До света вышел Григорий и к обеду с бугра увидел колокольню и домишки, покрытые соломой и жестью. Волоча намозоленные ноги, добрел до площади.
Клуб в поповском доме. По новым дорожкам, пахнущим свежей соломой, вошел в просторную комнату.
От ставней закрытых – полутемно. У окна Политов рубанком орудует – раму мастерит.
– Слыхал, брат, слыхал… – Улыбнулся, подавая вспотевшую руку. – Ну, ничего не попишешь!

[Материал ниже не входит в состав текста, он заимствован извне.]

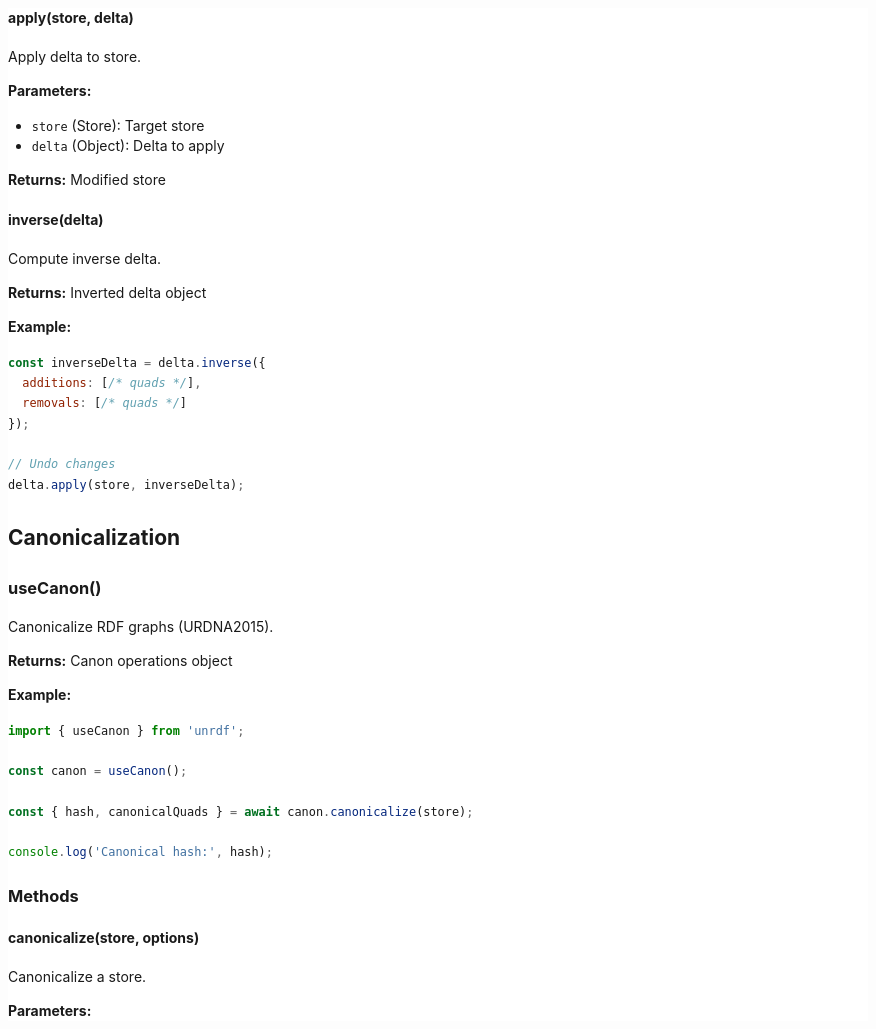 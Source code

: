 #### apply(store, delta)

Apply delta to store.

**Parameters:**

- `store` (Store): Target store
- `delta` (Object): Delta to apply

**Returns:** Modified store

#### inverse(delta)

Compute inverse delta.

**Returns:** Inverted delta object

**Example:**

```javascript
const inverseDelta = delta.inverse({
  additions: [/* quads */],
  removals: [/* quads */]
});

// Undo changes
delta.apply(store, inverseDelta);
```

## Canonicalization

### useCanon()

Canonicalize RDF graphs (URDNA2015).

**Returns:** Canon operations object

**Example:**

```javascript
import { useCanon } from 'unrdf';

const canon = useCanon();

const { hash, canonicalQuads } = await canon.canonicalize(store);

console.log('Canonical hash:', hash);
```

### Methods

#### canonicalize(store, options)

Canonicalize a store.

**Parameters:**
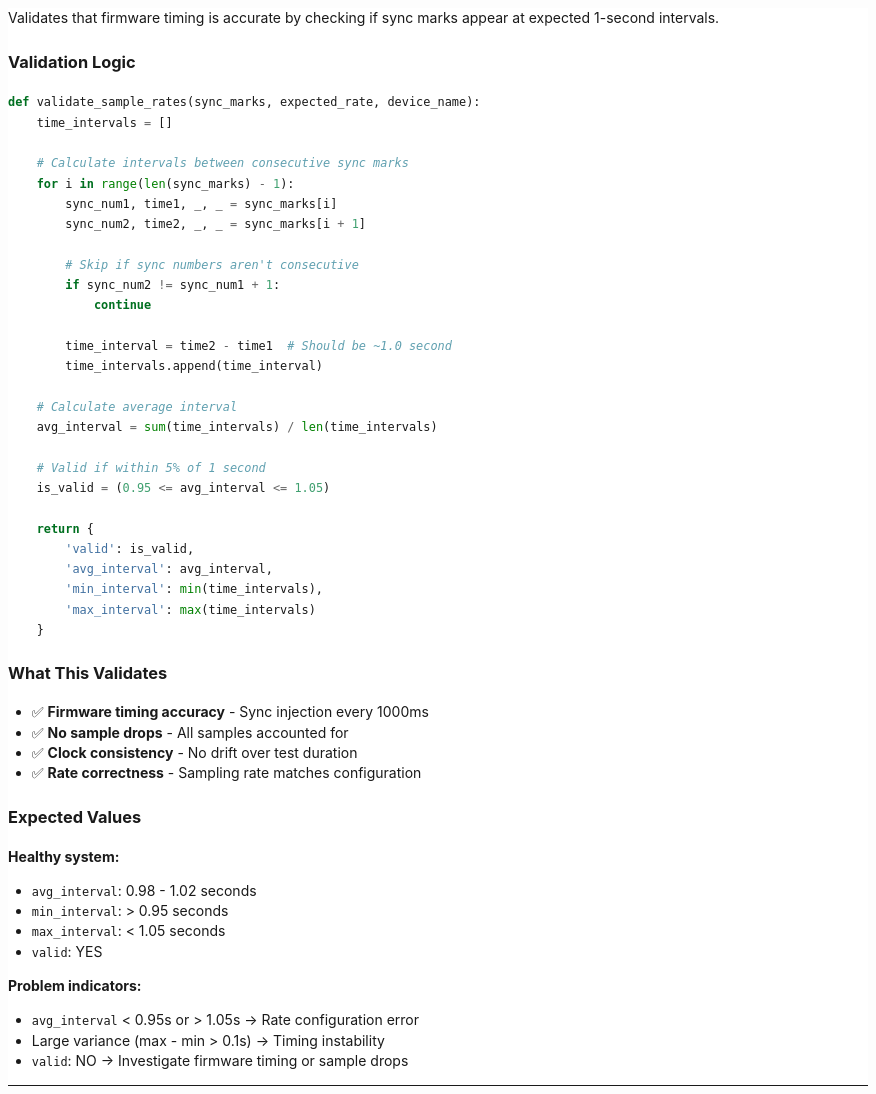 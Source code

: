 Validates that firmware timing is accurate by checking if sync marks appear at expected 1-second intervals.

### Validation Logic

```python
def validate_sample_rates(sync_marks, expected_rate, device_name):
    time_intervals = []

    # Calculate intervals between consecutive sync marks
    for i in range(len(sync_marks) - 1):
        sync_num1, time1, _, _ = sync_marks[i]
        sync_num2, time2, _, _ = sync_marks[i + 1]

        # Skip if sync numbers aren't consecutive
        if sync_num2 != sync_num1 + 1:
            continue

        time_interval = time2 - time1  # Should be ~1.0 second
        time_intervals.append(time_interval)

    # Calculate average interval
    avg_interval = sum(time_intervals) / len(time_intervals)

    # Valid if within 5% of 1 second
    is_valid = (0.95 <= avg_interval <= 1.05)

    return {
        'valid': is_valid,
        'avg_interval': avg_interval,
        'min_interval': min(time_intervals),
        'max_interval': max(time_intervals)
    }
```

### What This Validates

- ✅ **Firmware timing accuracy** - Sync injection every 1000ms
- ✅ **No sample drops** - All samples accounted for
- ✅ **Clock consistency** - No drift over test duration
- ✅ **Rate correctness** - Sampling rate matches configuration

### Expected Values

**Healthy system:**
- `avg_interval`: 0.98 - 1.02 seconds
- `min_interval`: > 0.95 seconds
- `max_interval`: < 1.05 seconds
- `valid`: YES

**Problem indicators:**
- `avg_interval` < 0.95s or > 1.05s → Rate configuration error
- Large variance (max - min > 0.1s) → Timing instability
- `valid`: NO → Investigate firmware timing or sample drops

---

Я справлялся в округе: там на маслобойный завод ребята требовались, оказывается, уже набрали на двенадцать человек больше, чем надо… Постерегешь табун, а осенью отправим тебя в ученье.
– Тут хоть бы эта работа была… Кулаки хуторные страсть как не хотели меня в пастухи… Мол, комсомолец – безбожник, без молитвы будет стеречь… – смеется устало Григорий.
Политов рукавом смел стружки и сел на подоконник, осматривая Григория из-под бровей, нахмуренных и мокрых от пота.
– Ты, Гриша, худющий стал… Как у тебя насчет жратвы?
– Кормлюсь.
Помолчали.
– Ну, пойдем ко мне. Литературы свежей тебе дам: из округа получили газеты и книжки.
Шли по улице, уткнувшейся в кладбище. В серых ворохах золы купались куры, где-то скрипел колодезный журавль, да тягучая тишина в ушах звенела.